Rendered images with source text
········

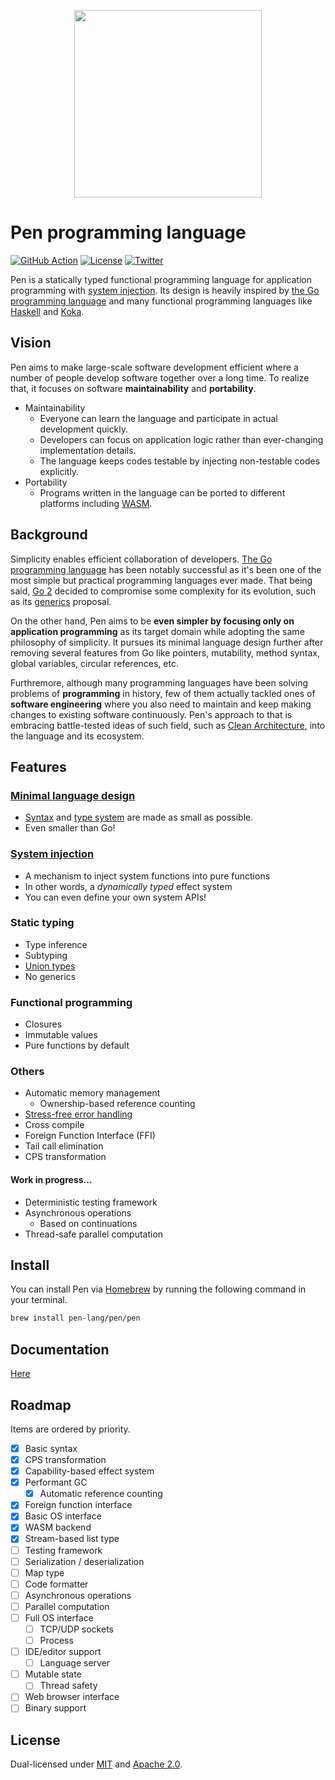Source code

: <p align="center"><img width="300px" src="https://pen-lang.org/favicon.svg" /></p>

# Pen programming language

[![GitHub Action](https://img.shields.io/github/workflow/status/pen-lang/pen/test?style=flat-square)](https://github.com/pen-lang/pen/actions)
[![License](https://img.shields.io/badge/license-MIT%20%2B%20Apache%202.0-yellow?style=flat-square)](LICENSE.md)
[![Twitter](https://img.shields.io/badge/twitter-%40pen__language-blue?style=flat-square)](https://twitter.com/pen_language)

Pen is a statically typed functional programming language for application programming with [system injection](#system-injection). Its design is heavily inspired by [the Go programming language][go] and many functional programming languages like [Haskell](https://www.haskell.org/) and [Koka](https://koka-lang.github.io/koka/doc/index.html).

## Vision

Pen aims to make large-scale software development efficient where a number of people develop software together over a long time. To realize that, it focuses on software **maintainability** and **portability**.

- Maintainability
  - Everyone can learn the language and participate in actual development quickly.
  - Developers can focus on application logic rather than ever-changing implementation details.
  - The language keeps codes testable by injecting non-testable codes explicitly.
- Portability
  - Programs written in the language can be ported to different platforms including [WASM](https://webassembly.org/).

## Background

Simplicity enables efficient collaboration of developers. [The Go programming language][go] has been notably successful as it's been one of the most simple but practical programming languages ever made. That being said, [Go 2](https://go.dev/blog/go2-here-we-come) decided to compromise some complexity for its evolution, such as its [generics](https://github.com/golang/go/issues/43651) proposal.

On the other hand, Pen aims to be **even simpler by focusing only on application programming** as its target domain while adopting the same philosophy of simplicity. It pursues its minimal language design further after removing several features from Go like pointers, mutability, method syntax, global variables, circular references, etc.

Furthremore, although many programming languages have been solving problems of **programming** in history, few of them actually tackled ones of **software engineering** where you also need to maintain and keep making changes to existing software continuously. Pen's approach to that is embracing battle-tested ideas of such field, such as [Clean Architecture](https://blog.cleancoder.com/uncle-bob/2012/08/13/the-clean-architecture.html), into the language and its ecosystem.

## Features

### [Minimal language design][syntax]

- [Syntax][syntax] and [type system](https://pen-lang.org/references/language/types.html) are made as small as possible.
- Even smaller than Go!

### [System injection](https://pen-lang.org/advanced-features/system-injection.html)

- A mechanism to inject system functions into pure functions
- In other words, a _dynamically typed_ effect system
- You can even define your own system APIs!

### Static typing

- Type inference
- Subtyping
- [Union types](https://pen-lang.org/references/language/types.html#unions)
- No generics

### Functional programming

- Closures
- Immutable values
- Pure functions by default

### Others

- Automatic memory management
  - Ownership-based reference counting
- [Stress-free error handling](https://pen-lang.org/references/language/syntax.html#error-handling)
- Cross compile
- Foreign Function Interface (FFI)
- Tail call elimination
- CPS transformation

#### Work in progress...

- Deterministic testing framework
- Asynchronous operations
  - Based on continuations
- Thread-safe parallel computation

## Install

You can install Pen via [Homebrew](https://brew.sh/) by running the following command in your terminal.

```sh
brew install pen-lang/pen/pen
```

## Documentation

[Here](https://pen-lang.org)

## Roadmap

Items are ordered by priority.

- [x] Basic syntax
- [x] CPS transformation
- [x] Capability-based effect system
- [x] Performant GC
  - [x] Automatic reference counting
- [x] Foreign function interface
- [x] Basic OS interface
- [x] WASM backend
- [x] Stream-based list type
- [ ] Testing framework
- [ ] Serialization / deserialization
- [ ] Map type
- [ ] Code formatter
- [ ] Asynchronous operations
- [ ] Parallel computation
- [ ] Full OS interface
  - [ ] TCP/UDP sockets
  - [ ] Process
- [ ] IDE/editor support
  - [ ] Language server
- [ ] Mutable state
  - [ ] Thread safety
- [ ] Web browser interface
- [ ] Binary support

## License

Dual-licensed under [MIT](LICENSE-MIT) and [Apache 2.0](LICENSE-APACHE).

[go]: https://golang.org
[syntax]: https://pen-lang.org/references/language/syntax.html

········

*REQUIREMENT:* Each line of the data that holds "many" should be copied.

*RESPONSE TO THIS TASK:*
Pen is a statically typed functional programming language for application programming with [system injection](#system-injection). Its design is heavily inspired by [the Go programming language][go] and many functional programming languages like [Haskell](https://www.haskell.org/) and [Koka](https://koka-lang.github.io/koka/doc/index.html).
Furthremore, although many programming languages have been solving problems of **programming** in history, few of them actually tackled ones of **software engineering** where you also need to maintain and keep making changes to existing software continuously. Pen's approach to that is embracing battle-tested ideas of such field, such as [Clean Architecture](https://blog.cleancoder.com/uncle-bob/2012/08/13/the-clean-architecture.html), into the language and its ecosystem.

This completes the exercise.